The condition presents itself in the following ways:
- Limbs can be reduced or missing completely
- Fingers missing
- Finger fused
- All four limbs are missing (tetraphocomelia)
In severe cases, the hand and foot may be directly attached to the trunk.
Phocomelia is related to issues in early pregnancy as it is during this time the fetus begins to develop limbs.
Causes of Phocomelia
Though unclear, there are believed to be multiple factors that can lead to this condition.
Phocomelia is associated with an anomaly in chromosome 8 and can be passed down within families. It is an autosomal recessive trait which means both the parents need to have it in order for a child to suffer from it.
If a mother takes thalidomide during the first trimester of pregnancy, there are chances of the baby suffering from phocomelia.
Thalidomide is a sedative that was prescribed to reduce morning sickness and nausea during pregnancy. Because of various side effects, it was withdrawn as a pregnancy drug. It caused birth defects in more than 10000 babies around the world.(1, 2)
Other Causes of Phocomelia
The following factors during pregnancy can also lead to phocomelia:
Symptoms of Phocomelia
Shortened or missing limb is a major symptom of phocomelia. The condition might also affect eyes, ears, nose, growth, and cognition.
Phocomelia can include the following symptoms in addition:
- Heart problem
- Bowel abnormalities
- Kidney and urinary tract issues
- Nervous system irregularities
- Heart problems
- Underdeveloped shoulder and hip joints
Together these symptoms are known as thalidomide syndrome or thalidomide embryopathy.

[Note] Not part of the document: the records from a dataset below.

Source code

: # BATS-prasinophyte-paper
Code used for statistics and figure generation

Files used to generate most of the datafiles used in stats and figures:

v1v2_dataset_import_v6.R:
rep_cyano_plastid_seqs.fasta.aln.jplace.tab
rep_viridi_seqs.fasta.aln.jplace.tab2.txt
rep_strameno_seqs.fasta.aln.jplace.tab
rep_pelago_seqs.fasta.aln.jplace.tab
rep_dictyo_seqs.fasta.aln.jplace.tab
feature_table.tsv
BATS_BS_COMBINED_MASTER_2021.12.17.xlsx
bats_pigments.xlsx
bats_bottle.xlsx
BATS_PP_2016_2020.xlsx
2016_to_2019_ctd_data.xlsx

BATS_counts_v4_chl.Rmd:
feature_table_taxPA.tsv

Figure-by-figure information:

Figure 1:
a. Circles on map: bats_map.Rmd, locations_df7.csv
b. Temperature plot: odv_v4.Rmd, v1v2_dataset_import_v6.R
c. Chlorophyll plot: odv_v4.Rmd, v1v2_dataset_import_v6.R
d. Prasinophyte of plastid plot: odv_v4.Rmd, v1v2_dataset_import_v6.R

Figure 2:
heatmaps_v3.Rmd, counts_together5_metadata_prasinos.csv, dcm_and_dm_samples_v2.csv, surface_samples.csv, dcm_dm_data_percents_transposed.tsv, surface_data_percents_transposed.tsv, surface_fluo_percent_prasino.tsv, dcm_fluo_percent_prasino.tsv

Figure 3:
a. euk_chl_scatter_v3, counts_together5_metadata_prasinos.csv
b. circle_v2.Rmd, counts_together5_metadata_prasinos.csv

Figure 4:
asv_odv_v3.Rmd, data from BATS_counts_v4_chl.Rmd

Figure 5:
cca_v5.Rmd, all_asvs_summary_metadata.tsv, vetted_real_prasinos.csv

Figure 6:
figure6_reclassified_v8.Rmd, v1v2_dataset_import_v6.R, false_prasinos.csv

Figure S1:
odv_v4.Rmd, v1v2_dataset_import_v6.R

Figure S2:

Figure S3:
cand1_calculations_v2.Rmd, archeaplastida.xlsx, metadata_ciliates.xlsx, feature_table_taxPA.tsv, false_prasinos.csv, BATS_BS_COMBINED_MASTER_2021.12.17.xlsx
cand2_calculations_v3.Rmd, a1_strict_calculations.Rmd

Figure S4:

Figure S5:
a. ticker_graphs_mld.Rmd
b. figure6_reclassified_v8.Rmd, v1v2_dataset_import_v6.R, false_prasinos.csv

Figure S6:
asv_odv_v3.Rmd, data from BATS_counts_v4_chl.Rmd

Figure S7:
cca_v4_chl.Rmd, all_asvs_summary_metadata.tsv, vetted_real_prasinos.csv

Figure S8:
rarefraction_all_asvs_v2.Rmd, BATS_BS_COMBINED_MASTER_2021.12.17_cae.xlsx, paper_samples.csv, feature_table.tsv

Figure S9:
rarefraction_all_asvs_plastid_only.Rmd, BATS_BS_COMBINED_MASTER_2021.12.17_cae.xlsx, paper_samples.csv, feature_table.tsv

Severe symptoms of phocomelia include:
- An abnormally shaped uterus
- Abnormality in the urethra
- Malformations in the kidney and heart
- Accumulation of spinal fluid under the skull causing migraines and vomiting
- Fissure of the brain and projecting skull
- Shortened neck
- Blood clotting problem due to low platelet count
There is no treatment for phocomelia but the symptoms can be managed in the following ways.
Prosthetics are the synthetic alternative for the missing limbs that can be attached to the body. It can help add length to any limb or replace the absent one.
With the advancement in myoelectric prosthetic limbs that can detect electric signals from the nervous system and muscles, an individual is able to move the limbs without the use of cords and other devices.
This helps make life easier and also improves the quality of life.
Therapies for Phocomelia
There are various forms of rehabilitation therapies for phocomelia such as:
Occupational Therapy: Helps a person with phocomelia to learn how to do daily tasks
Physical Therapy: Improves movement strength and posture
Speech Therapy: It can help manage speech
If phocomelia is due to genetic mutation, surgery is suggested. It is a rarely advised treatment.
Surgery for phocomelia can be recommended to:
- Correct structural issues in the face
- Stabilize joints
- Lengthen existing bones
- Improve thumb opposition.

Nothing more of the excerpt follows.